Stored data entries:
——————————
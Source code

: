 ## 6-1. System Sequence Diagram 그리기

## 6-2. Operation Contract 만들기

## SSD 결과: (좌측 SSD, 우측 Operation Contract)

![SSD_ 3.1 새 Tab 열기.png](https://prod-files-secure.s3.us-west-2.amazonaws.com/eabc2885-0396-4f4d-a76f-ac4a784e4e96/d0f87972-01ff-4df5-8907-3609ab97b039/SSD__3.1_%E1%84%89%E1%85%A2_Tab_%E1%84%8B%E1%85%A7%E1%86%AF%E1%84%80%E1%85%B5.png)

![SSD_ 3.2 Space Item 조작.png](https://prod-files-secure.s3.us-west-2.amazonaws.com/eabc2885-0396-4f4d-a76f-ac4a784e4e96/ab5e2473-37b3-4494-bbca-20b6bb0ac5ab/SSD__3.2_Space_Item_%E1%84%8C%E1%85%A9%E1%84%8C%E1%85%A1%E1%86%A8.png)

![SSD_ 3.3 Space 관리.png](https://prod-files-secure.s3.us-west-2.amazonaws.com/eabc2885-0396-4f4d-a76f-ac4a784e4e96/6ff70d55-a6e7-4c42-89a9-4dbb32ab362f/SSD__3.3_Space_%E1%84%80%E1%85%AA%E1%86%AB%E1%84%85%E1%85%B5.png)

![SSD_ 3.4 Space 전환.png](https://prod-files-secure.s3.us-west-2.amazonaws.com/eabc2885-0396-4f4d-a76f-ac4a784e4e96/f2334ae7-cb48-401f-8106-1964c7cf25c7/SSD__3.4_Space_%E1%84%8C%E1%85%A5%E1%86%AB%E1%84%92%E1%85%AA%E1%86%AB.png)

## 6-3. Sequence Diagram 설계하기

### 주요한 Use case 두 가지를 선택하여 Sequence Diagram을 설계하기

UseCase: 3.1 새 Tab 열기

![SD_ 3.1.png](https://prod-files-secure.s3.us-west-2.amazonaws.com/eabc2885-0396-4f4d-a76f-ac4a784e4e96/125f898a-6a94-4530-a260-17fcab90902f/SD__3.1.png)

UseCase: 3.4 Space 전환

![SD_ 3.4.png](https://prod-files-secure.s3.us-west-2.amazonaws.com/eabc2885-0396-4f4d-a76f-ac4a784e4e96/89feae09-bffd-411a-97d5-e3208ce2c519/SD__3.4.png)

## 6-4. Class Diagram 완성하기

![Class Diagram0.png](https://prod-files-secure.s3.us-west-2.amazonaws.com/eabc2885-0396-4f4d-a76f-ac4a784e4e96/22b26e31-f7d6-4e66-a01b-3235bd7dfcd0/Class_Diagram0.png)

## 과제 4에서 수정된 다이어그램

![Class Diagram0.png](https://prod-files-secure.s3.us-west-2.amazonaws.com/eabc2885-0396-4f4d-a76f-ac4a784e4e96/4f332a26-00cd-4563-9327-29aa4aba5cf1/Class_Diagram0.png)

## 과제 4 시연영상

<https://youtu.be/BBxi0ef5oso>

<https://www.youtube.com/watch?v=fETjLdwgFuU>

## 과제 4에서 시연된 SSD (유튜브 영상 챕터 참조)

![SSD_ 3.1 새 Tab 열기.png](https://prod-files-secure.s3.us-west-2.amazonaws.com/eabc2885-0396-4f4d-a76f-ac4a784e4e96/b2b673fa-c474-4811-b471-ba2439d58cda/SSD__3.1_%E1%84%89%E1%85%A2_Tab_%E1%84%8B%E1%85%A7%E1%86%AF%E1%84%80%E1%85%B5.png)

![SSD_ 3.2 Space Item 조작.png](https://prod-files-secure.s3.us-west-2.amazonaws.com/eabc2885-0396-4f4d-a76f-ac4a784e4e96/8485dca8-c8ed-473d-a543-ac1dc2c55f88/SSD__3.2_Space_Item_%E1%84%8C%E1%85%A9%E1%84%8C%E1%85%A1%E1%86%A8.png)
——————————
▶ EXERCISE OBJECTIVE
Out of the records above, pick each line that contains the string "UseCase".

▶ YOUR RESPONSE
UseCase: 3.1 새 Tab 열기
UseCase: 3.4 Space 전환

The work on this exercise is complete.